** Records excerpted from a collection **
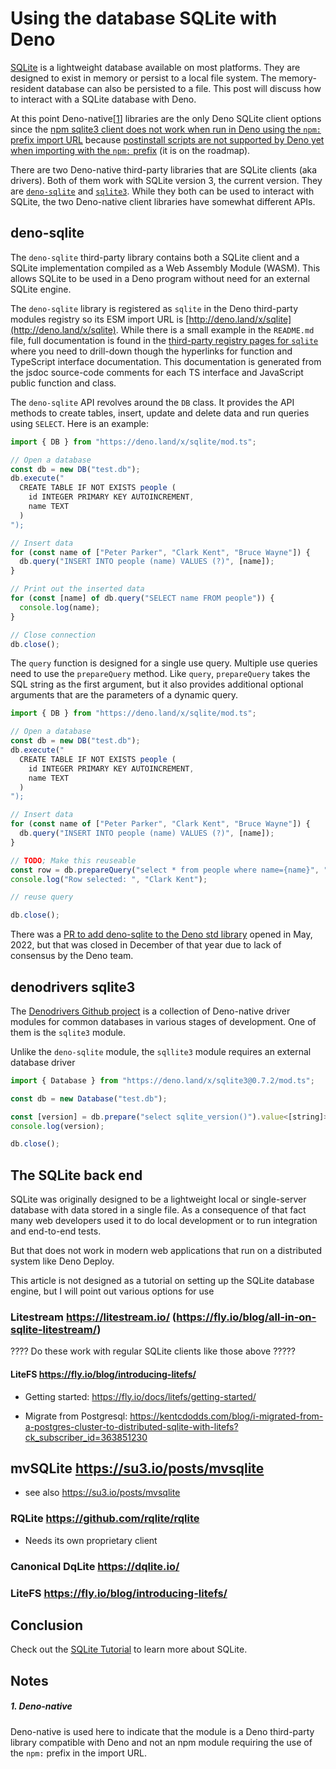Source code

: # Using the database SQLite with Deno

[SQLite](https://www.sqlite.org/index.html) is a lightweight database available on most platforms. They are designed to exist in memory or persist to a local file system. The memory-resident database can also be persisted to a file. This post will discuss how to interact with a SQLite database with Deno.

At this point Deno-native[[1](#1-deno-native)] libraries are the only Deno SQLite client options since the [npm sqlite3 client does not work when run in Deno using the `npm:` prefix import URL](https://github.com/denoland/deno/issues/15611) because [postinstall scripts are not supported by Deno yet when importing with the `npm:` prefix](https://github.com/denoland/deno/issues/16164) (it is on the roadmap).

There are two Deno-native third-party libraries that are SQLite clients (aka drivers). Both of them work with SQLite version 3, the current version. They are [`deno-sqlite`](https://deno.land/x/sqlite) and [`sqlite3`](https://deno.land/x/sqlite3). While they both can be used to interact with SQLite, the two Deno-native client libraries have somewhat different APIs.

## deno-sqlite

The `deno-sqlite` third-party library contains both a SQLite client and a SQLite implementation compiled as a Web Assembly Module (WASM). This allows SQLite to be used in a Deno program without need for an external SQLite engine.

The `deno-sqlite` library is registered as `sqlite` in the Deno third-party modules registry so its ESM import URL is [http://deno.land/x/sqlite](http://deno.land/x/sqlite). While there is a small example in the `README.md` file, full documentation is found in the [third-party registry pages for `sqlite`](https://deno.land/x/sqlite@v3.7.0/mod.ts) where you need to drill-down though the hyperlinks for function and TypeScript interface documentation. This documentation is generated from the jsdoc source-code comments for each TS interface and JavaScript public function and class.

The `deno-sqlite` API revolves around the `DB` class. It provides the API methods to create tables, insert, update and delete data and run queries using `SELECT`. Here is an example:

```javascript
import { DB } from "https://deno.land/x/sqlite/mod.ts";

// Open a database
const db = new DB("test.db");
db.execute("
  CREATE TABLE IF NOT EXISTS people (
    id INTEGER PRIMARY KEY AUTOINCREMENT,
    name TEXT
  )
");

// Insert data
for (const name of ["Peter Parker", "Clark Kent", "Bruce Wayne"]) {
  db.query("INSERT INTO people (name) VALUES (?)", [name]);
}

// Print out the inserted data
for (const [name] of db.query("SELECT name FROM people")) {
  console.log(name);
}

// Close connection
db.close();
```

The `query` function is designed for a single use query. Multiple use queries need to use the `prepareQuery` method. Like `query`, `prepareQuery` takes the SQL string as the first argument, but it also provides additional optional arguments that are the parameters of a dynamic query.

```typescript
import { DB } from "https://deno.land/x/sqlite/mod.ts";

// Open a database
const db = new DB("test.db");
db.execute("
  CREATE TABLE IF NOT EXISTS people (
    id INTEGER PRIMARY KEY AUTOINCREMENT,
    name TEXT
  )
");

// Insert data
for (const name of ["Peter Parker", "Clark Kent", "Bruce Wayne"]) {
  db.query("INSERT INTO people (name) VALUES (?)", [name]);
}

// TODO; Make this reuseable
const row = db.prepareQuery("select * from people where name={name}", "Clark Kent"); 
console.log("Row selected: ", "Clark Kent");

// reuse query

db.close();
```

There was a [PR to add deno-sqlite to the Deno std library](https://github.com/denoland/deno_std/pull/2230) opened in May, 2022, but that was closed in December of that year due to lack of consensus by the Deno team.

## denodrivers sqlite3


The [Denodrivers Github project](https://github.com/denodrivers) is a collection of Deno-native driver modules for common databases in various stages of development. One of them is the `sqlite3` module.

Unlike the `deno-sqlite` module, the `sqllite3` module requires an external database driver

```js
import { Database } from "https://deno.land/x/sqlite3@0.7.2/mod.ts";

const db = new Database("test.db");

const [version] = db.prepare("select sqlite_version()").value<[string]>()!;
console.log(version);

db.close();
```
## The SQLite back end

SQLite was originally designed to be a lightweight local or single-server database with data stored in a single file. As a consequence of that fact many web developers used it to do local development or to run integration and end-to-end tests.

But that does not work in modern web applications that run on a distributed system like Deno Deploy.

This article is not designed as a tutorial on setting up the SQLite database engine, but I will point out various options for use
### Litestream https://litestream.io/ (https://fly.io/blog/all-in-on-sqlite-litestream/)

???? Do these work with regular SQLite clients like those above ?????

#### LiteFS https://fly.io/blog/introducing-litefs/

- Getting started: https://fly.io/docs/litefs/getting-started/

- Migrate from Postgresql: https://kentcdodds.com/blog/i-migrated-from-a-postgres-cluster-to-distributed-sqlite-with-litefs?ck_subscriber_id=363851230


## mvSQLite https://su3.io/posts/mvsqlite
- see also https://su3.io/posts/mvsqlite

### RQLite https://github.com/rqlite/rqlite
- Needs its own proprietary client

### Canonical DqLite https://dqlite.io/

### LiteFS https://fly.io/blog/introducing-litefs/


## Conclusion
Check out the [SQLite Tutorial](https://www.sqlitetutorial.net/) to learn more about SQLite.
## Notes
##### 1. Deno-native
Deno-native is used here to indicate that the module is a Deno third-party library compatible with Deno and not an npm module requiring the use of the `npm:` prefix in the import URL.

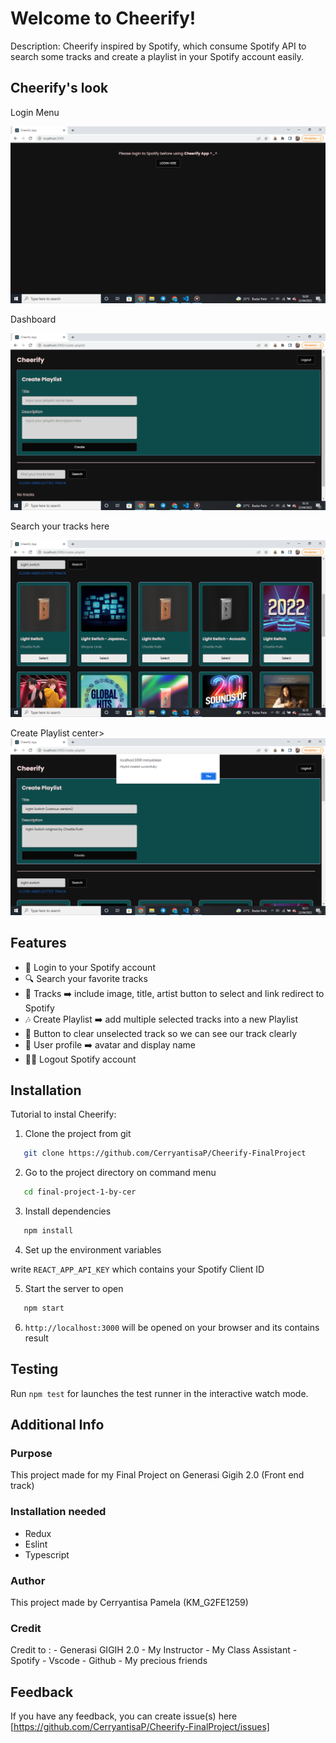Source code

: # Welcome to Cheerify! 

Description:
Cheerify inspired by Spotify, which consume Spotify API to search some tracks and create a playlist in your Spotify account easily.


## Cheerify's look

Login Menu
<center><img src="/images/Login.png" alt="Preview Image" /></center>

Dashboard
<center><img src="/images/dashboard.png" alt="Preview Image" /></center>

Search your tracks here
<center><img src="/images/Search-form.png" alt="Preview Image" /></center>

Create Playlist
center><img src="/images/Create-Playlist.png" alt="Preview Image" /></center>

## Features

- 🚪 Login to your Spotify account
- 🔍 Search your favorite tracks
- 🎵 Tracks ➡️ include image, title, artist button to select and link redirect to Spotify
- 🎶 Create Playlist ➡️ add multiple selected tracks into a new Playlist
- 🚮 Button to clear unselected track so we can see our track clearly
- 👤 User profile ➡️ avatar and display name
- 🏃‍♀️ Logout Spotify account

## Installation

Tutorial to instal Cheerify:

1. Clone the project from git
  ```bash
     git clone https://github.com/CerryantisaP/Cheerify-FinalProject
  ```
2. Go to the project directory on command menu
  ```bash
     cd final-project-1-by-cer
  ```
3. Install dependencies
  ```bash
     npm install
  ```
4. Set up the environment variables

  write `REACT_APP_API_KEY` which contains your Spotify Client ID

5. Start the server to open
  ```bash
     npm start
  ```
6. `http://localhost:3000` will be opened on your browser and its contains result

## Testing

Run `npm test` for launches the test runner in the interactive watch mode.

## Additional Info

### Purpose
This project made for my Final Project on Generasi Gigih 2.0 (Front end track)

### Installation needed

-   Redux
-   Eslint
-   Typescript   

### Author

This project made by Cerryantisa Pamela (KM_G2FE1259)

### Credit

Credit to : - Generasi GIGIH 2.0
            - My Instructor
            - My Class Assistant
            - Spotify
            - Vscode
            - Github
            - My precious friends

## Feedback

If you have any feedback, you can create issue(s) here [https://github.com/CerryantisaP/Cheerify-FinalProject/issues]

** What the task asks **
Repeat the entries word for word and skip the pictures.

** Answer to this problem **
Source code

: # Using the database SQLite with Deno

[SQLite](https://www.sqlite.org/index.html) is a lightweight database available on most platforms. They are designed to exist in memory or persist to a local file system. The memory-resident database can also be persisted to a file. This post will discuss how to interact with a SQLite database with Deno.

At this point Deno-native[[1](#1-deno-native)] libraries are the only Deno SQLite client options since the [npm sqlite3 client does not work when run in Deno using the `npm:` prefix import URL](https://github.com/denoland/deno/issues/15611) because [postinstall scripts are not supported by Deno yet when importing with the `npm:` prefix](https://github.com/denoland/deno/issues/16164) (it is on the roadmap).

There are two Deno-native third-party libraries that are SQLite clients (aka drivers). Both of them work with SQLite version 3, the current version. They are [`deno-sqlite`](https://deno.land/x/sqlite) and [`sqlite3`](https://deno.land/x/sqlite3). While they both can be used to interact with SQLite, the two Deno-native client libraries have somewhat different APIs.

## deno-sqlite

The `deno-sqlite` third-party library contains both a SQLite client and a SQLite implementation compiled as a Web Assembly Module (WASM). This allows SQLite to be used in a Deno program without need for an external SQLite engine.

The `deno-sqlite` library is registered as `sqlite` in the Deno third-party modules registry so its ESM import URL is [http://deno.land/x/sqlite](http://deno.land/x/sqlite). While there is a small example in the `README.md` file, full documentation is found in the [third-party registry pages for `sqlite`](https://deno.land/x/sqlite@v3.7.0/mod.ts) where you need to drill-down though the hyperlinks for function and TypeScript interface documentation. This documentation is generated from the jsdoc source-code comments for each TS interface and JavaScript public function and class.

The `deno-sqlite` API revolves around the `DB` class. It provides the API methods to create tables, insert, update and delete data and run queries using `SELECT`. Here is an example:

```javascript
import { DB } from "https://deno.land/x/sqlite/mod.ts";

// Open a database
const db = new DB("test.db");
db.execute("
  CREATE TABLE IF NOT EXISTS people (
    id INTEGER PRIMARY KEY AUTOINCREMENT,
    name TEXT
  )
");

// Insert data
for (const name of ["Peter Parker", "Clark Kent", "Bruce Wayne"]) {
  db.query("INSERT INTO people (name) VALUES (?)", [name]);
}

// Print out the inserted data
for (const [name] of db.query("SELECT name FROM people")) {
  console.log(name);
}

// Close connection
db.close();
```

The `query` function is designed for a single use query. Multiple use queries need to use the `prepareQuery` method. Like `query`, `prepareQuery` takes the SQL string as the first argument, but it also provides additional optional arguments that are the parameters of a dynamic query.

```typescript
import { DB } from "https://deno.land/x/sqlite/mod.ts";

// Open a database
const db = new DB("test.db");
db.execute("
  CREATE TABLE IF NOT EXISTS people (
    id INTEGER PRIMARY KEY AUTOINCREMENT,
    name TEXT
  )
");

// Insert data
for (const name of ["Peter Parker", "Clark Kent", "Bruce Wayne"]) {
  db.query("INSERT INTO people (name) VALUES (?)", [name]);
}

// TODO; Make this reuseable
const row = db.prepareQuery("select * from people where name={name}", "Clark Kent"); 
console.log("Row selected: ", "Clark Kent");

// reuse query

db.close();
```

There was a [PR to add deno-sqlite to the Deno std library](https://github.com/denoland/deno_std/pull/2230) opened in May, 2022, but that was closed in December of that year due to lack of consensus by the Deno team.

## denodrivers sqlite3


The [Denodrivers Github project](https://github.com/denodrivers) is a collection of Deno-native driver modules for common databases in various stages of development. One of them is the `sqlite3` module.

Unlike the `deno-sqlite` module, the `sqllite3` module requires an external database driver

```js
import { Database } from "https://deno.land/x/sqlite3@0.7.2/mod.ts";

const db = new Database("test.db");

const [version] = db.prepare("select sqlite_version()").value<[string]>()!;
console.log(version);

db.close();
```
## The SQLite back end

SQLite was originally designed to be a lightweight local or single-server database with data stored in a single file. As a consequence of that fact many web developers used it to do local development or to run integration and end-to-end tests.

But that does not work in modern web applications that run on a distributed system like Deno Deploy.

This article is not designed as a tutorial on setting up the SQLite database engine, but I will point out various options for use
### Litestream https://litestream.io/ (https://fly.io/blog/all-in-on-sqlite-litestream/)

???? Do these work with regular SQLite clients like those above ?????

#### LiteFS https://fly.io/blog/introducing-litefs/

- Getting started: https://fly.io/docs/litefs/getting-started/

- Migrate from Postgresql: https://kentcdodds.com/blog/i-migrated-from-a-postgres-cluster-to-distributed-sqlite-with-litefs?ck_subscriber_id=363851230


## mvSQLite https://su3.io/posts/mvsqlite
- see also https://su3.io/posts/mvsqlite

### RQLite https://github.com/rqlite/rqlite
- Needs its own proprietary client

### Canonical DqLite https://dqlite.io/

### LiteFS https://fly.io/blog/introducing-litefs/


## Conclusion
Check out the [SQLite Tutorial](https://www.sqlitetutorial.net/) to learn more about SQLite.
## Notes
##### 1. Deno-native
Deno-native is used here to indicate that the module is a Deno third-party library compatible with Deno and not an npm module requiring the use of the `npm:` prefix in the import URL.

Source code

: # Welcome to Cheerify! 

Description:
Cheerify inspired by Spotify, which consume Spotify API to search some tracks and create a playlist in your Spotify account easily.


## Cheerify's look

Login Menu
<center><img src="/images/Login.png" alt="Preview Image" /></center>

Dashboard
<center><img src="/images/dashboard.png" alt="Preview Image" /></center>

Search your tracks here
<center><img src="/images/Search-form.png" alt="Preview Image" /></center>

Create Playlist
center><img src="/images/Create-Playlist.png" alt="Preview Image" /></center>

## Features

- 🚪 Login to your Spotify account
- 🔍 Search your favorite tracks
- 🎵 Tracks ➡️ include image, title, artist button to select and link redirect to Spotify
- 🎶 Create Playlist ➡️ add multiple selected tracks into a new Playlist
- 🚮 Button to clear unselected track so we can see our track clearly
- 👤 User profile ➡️ avatar and display name
- 🏃‍♀️ Logout Spotify account

## Installation

Tutorial to instal Cheerify:

1. Clone the project from git
  ```bash
     git clone https://github.com/CerryantisaP/Cheerify-FinalProject
  ```
2. Go to the project directory on command menu
  ```bash
     cd final-project-1-by-cer
  ```
3. Install dependencies
  ```bash
     npm install
  ```
4. Set up the environment variables

  write `REACT_APP_API_KEY` which contains your Spotify Client ID

5. Start the server to open
  ```bash
     npm start
  ```
6. `http://localhost:3000` will be opened on your browser and its contains result

## Testing

Run `npm test` for launches the test runner in the interactive watch mode.

## Additional Info

### Purpose
This project made for my Final Project on Generasi Gigih 2.0 (Front end track)

### Installation needed

-   Redux
-   Eslint
-   Typescript   

### Author

This project made by Cerryantisa Pamela (KM_G2FE1259)

### Credit

Credit to : - Generasi GIGIH 2.0
            - My Instructor
            - My Class Assistant
            - Spotify
            - Vscode
            - Github
            - My precious friends

## Feedback

If you have any feedback, you can create issue(s) here [https://github.com/CerryantisaP/Cheerify-FinalProject/issues]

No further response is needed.